A dedicated Spillover Index has been developed because the SDG Index, which measures countries’ progress towards achieving the SDGs, does not take these effects sufficiently into account. Both sets of rankings are published annually in the Sustainable Development Report. Whilst high-income countries top the SDG Index (with Germany sixth out of 163 in 2022), many countries in the Global South tend to perform poorly in these rankings. In the Spillover Index, by contrast, the opposite is true: this time, it is the high-income countries that fare badly, due not least to unsustainable patterns of production and consumption (with Germany 149th out of 163 in 2022), whilst countries of the Global South lead the field.

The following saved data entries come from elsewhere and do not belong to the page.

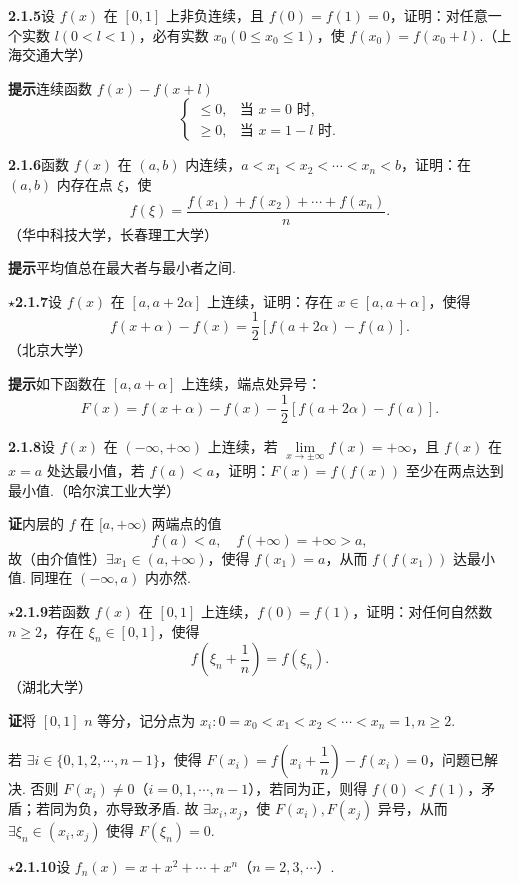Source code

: \documentclass[UTF8,12pt,a4paper,fontset=fandol]{ctexart}
\begin{document}
\noindent\textbf{2.1.5}\quad 设 $f(x)$ 在 $[0,1]$ 上非负连续，且 $f(0)=f(1)=0$，证明：对任意一个实数 $l(0<l<1)$，必有实数 $x_0(0\le x_0\le1)$，使 $f(x_0)=f(x_0+l)$.（上海交通大学）

\noindent\textbf{提示}\quad 连续函数 $f(x)-f(x+l)$
\[
  \begin{cases}
    \le0, & \text{当 }x=0\text{ 时},\\
    \ge0, & \text{当 }x=1-l\text{ 时}.
  \end{cases}
\]

\noindent\textbf{2.1.6}\quad 函数 $f(x)$ 在 $(a,b)$ 内连续，$a<x_1<x_2<\cdots<x_n<b$，证明：在 $(a,b)$ 内存在点 $\xi$，使
\[
  f(\xi)=\frac{f(x_1)+f(x_2)+\cdots+f(x_n)}{n}.
\]
（华中科技大学，长春理工大学）

\noindent\textbf{提示}\quad 平均值总在最大者与最小者之间.

\noindent\textbf{$\star$2.1.7}\quad 设 $f(x)$ 在 $[a,a+2\alpha]$ 上连续，证明：存在 $x\in[a,a+\alpha]$，使得
\[
  f(x+\alpha)-f(x)=\frac12[f(a+2\alpha)-f(a)].
\tag{1}
\]
（北京大学）

\noindent\textbf{提示}\quad 如下函数在 $[a,a+\alpha]$ 上连续，端点处异号：
\[
  F(x)=f(x+\alpha)-f(x)-\frac12[f(a+2\alpha)-f(a)].
\]

\noindent\textbf{2.1.8}\quad 设 $f(x)$ 在 $(-\infty,+\infty)$ 上连续，若 $\lim\limits_{x\to\pm\infty}f(x)=+\infty$，且 $f(x)$ 在 $x=a$ 处达最小值，若 $f(a)<a$，证明：$F(x)=f(f(x))$ 至少在两点达到最小值.（哈尔滨工业大学）

\noindent\textbf{证}\quad 内层的 $f$ 在 $[a,+\infty)$ 两端点的值
\[
  f(a)<a,\quad f(+\infty)=+\infty>a,
\]
故（由介值性）$\exists x_1\in(a,+\infty)$，使得 $f(x_1)=a$，从而 $f(f(x_1))$ 达最小值. 同理在 $(-\infty,a)$ 内亦然.

\noindent\textbf{$\star$2.1.9}\quad 若函数 $f(x)$ 在 $[0,1]$ 上连续，$f(0)=f(1)$，证明：对任何自然数 $n\ge2$，存在 $\xi_n\in[0,1]$，使得
\[
  f\left(\xi_n+\frac1n\right)=f(\xi_n).
\]
（湖北大学）

\noindent\textbf{证}\quad 将 $[0,1]$ $n$ 等分，记分点为 $x_i:0=x_0<x_1<x_2<\cdots<x_n=1,n\ge2$.

若 $\exists i\in\{0,1,2,\cdots,n-1\}$，使得 $F(x_i)=f\left(x_i+\dfrac1n\right)-f(x_i)=0$，问题已解决. 否则 $F(x_i)\ne0$（$i=0,1,\cdots,n-1$），若同为正，则得 $f(0)<f(1)$，矛盾；若同为负，亦导致矛盾. 故 $\exists x_i,x_j$，使 $F(x_i),F(x_j)$ 异号，从而 $\exists\xi_n\in(x_i,x_j)$ 使得 $F(\xi_n)=0$.

\noindent\textbf{$\star$2.1.10}\quad 设 $f_n(x)=x+x^2+\cdots+x^n$（$n=2,3,\cdots$）.
\end{document}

Germany’s goal has to be to avoid negative spillover effects in order to work together with other countries to implement the 2030 Agenda at global level rather than hindering these countries’ own efforts. Such spillover effects and the establishment of binding structures must therefore be clearly addressed in the German Sustainable Development Strategy (GSDS) in its role as the country’s national strategy for implementing the 2030 Agenda. Up until now, however, the issue has been ignored. The most recent Voluntary National Review (VNR) submitted by Germany does mention negative spillover effects, the challenges involved in capturing them and the need to reduce them through action at federal government level, thus highlighting the relevance of the issue.
Spillover effects are often wide-ranging and therefore impact on many of the SDGs at the same time. An integrated, cross-cutting approach is thus needed in order to embed measures to prevent negative spillover effects in the GSDS’s existing structure. This can be illustrated by looking at unintended social and environmental impacts along global supply chains. For example, the need for fossil fuels and minerals to power Germany’s transport and mobility sector is producing negative effects in areas where these are mined and processed – areas that are mostly found in countries of the Global South. This is causing environmental damage (SDG 15) such as biodiversity loss and deteriorating soil quality, greenhouse gases (SDG 13), and water contamination (SDG 14).
Tolerating poor working conditions (SDG 8) along supply chains also gives rise to negative social effects such as forced labour, workplace accidents and health damage caused by working in mines without protection. Germany’s demand for and imports of these resources are preventing other countries from achieving many of the SDGs. A suitable starting point for embedding spillover effects into the GSDS would be the six areas of transformation that it identifies – the major shifts that are required if the 2030 Agenda is to be implemented. These areas are: human well-being and capabilities, and social justice; the energy transition and climate action; the circular economy; sustainable building and the transformation of transportation; sustainable agricultural and food systems; and a pollutant-free environment. The areas of transformation highlight the interrelationships that already exist between various SDGs and are creating work structures that straddle the boundaries between government ministries.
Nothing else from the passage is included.